(Stored data)
++++++
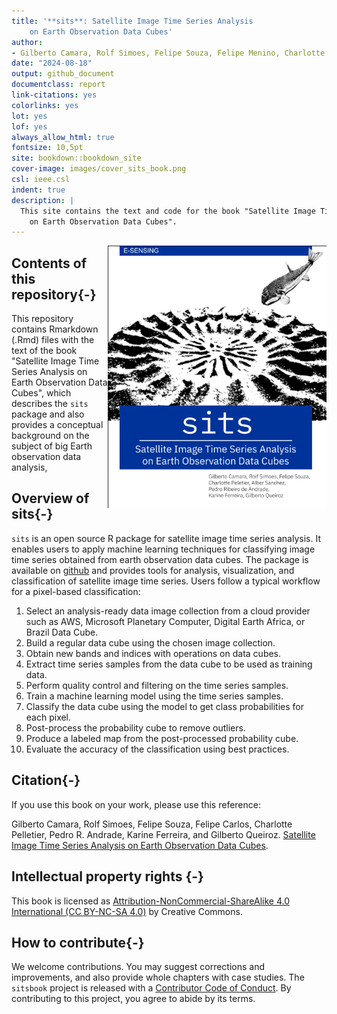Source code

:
 ```yaml
--- 
title: '**sits**: Satellite Image Time Series Analysis 
    on Earth Observation Data Cubes'
author:
- Gilberto Camara, Rolf Simoes, Felipe Souza, Felipe Menino, Charlotte Pelletier, Pedro R. Andrade, Karine Ferreira, Gilberto Queiroz
date: "2024-08-18"
output: github_document
documentclass: report
link-citations: yes
colorlinks: yes
lot: yes
lof: yes
always_allow_html: true
fontsize: 10,5pt
site: bookdown::bookdown_site
cover-image: images/cover_sits_book.png
csl: ieee.csl
indent: true
description: |
  This site contains the text and code for the book "Satellite Image Time Series Analysis 
    on Earth Observation Data Cubes". 
---
```


<!-- README.md is generated from README.Rmd. Please edit that file -->



<a href="https://github.com/e-sensing/sitsbook"><img class="cover" src="images/cover_sits_book.png" width="350" align="right" alt="Cover image" /></a>

## Contents of this repository{-}

This repository contains Rmarkdown (.Rmd) files with the text of the book "Satellite Image Time Series Analysis on Earth Observation Data Cubes", which describes the `sits` package and also provides a conceptual background on the subject of big Earth observation data analysis,

## Overview of sits{-}

`sits` is an open source R package for satellite image time series analysis. It enables users to apply machine learning techniques for classifying image time series obtained from earth observation data cubes. The package is available on [github](https://github.com/e-sensing/sits) and provides tools for analysis, visualization, and classification of satellite image time series. Users follow a typical workflow for a pixel-based classification:

1.  Select an analysis-ready data image collection from a cloud provider such as AWS, Microsoft Planetary Computer, Digital Earth Africa, or Brazil Data Cube.
2.  Build a regular data cube using the chosen image collection.
3.  Obtain new bands and indices with operations on data cubes.
4.  Extract time series samples from the data cube to be used as training data.
5.  Perform quality control and filtering on the time series samples.
6.  Train a machine learning model using the time series samples.
7.  Classify the data cube using the model to get class probabilities for each pixel.
8.  Post-process the probability cube to remove outliers.
9.  Produce a labeled map from the post-processed probability cube.
10. Evaluate the accuracy of the classification using best practices.

## Citation{-}

If you use  this book on your work, please use this reference: 

Gilberto Camara, Rolf Simoes, Felipe Souza, Felipe Carlos, Charlotte Pelletier, Pedro R. Andrade, Karine Ferreira, and Gilberto Queiroz. [Satellite Image Time Series Analysis on Earth Observation Data Cubes]([https://doi.org/10.3390/rs13132428). 

## Intellectual property rights {-}

This book is licensed as [Attribution-NonCommercial-ShareAlike 4.0 International (CC BY-NC-SA 4.0)](https://creativecommons.org/licenses/by-nc-sa/4.0/) by Creative Commons. 

## How to contribute{-}

We welcome contributions. You may suggest corrections and improvements, and also provide whole chapters with case studies. The `sitsbook` project is released with a [Contributor Code of Conduct](https://github.com/e-sensing/sitsbook/blob/master/CODE_OF_CONDUCT.md).
By contributing to this project, you agree to abide by its terms.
++++++
## What is expected
Repeat exactly the lines from the first line of the records above through the line containing "an open source", leaving out the pictures.

## Exercise solution
Source code

:
 ```yaml
--- 
title: '**sits**: Satellite Image Time Series Analysis 
    on Earth Observation Data Cubes'
author:
- Gilberto Camara, Rolf Simoes, Felipe Souza, Felipe Menino, Charlotte Pelletier, Pedro R. Andrade, Karine Ferreira, Gilberto Queiroz
date: "2024-08-18"
output: github_document
documentclass: report
link-citations: yes
colorlinks: yes
lot: yes
lof: yes
always_allow_html: true
fontsize: 10,5pt
site: bookdown::bookdown_site
cover-image: images/cover_sits_book.png
csl: ieee.csl
indent: true
description: |
  This site contains the text and code for the book "Satellite Image Time Series Analysis 
    on Earth Observation Data Cubes". 
---
```


<!-- README.md is generated from README.Rmd. Please edit that file -->



<a href="https://github.com/e-sensing/sitsbook"><img class="cover" src="images/cover_sits_book.png" width="350" align="right" alt="Cover image" /></a>

## Contents of this repository{-}

This repository contains Rmarkdown (.Rmd) files with the text of the book "Satellite Image Time Series Analysis on Earth Observation Data Cubes", which describes the `sits` package and also provides a conceptual background on the subject of big Earth observation data analysis,

## Overview of sits{-}

`sits` is an open source R package for satellite image time series analysis. It enables users to apply machine learning techniques for classifying image time series obtained from earth observation data cubes. The package is available on [github](https://github.com/e-sensing/sits) and provides tools for analysis, visualization, and classification of satellite image time series. Users follow a typical workflow for a pixel-based classification:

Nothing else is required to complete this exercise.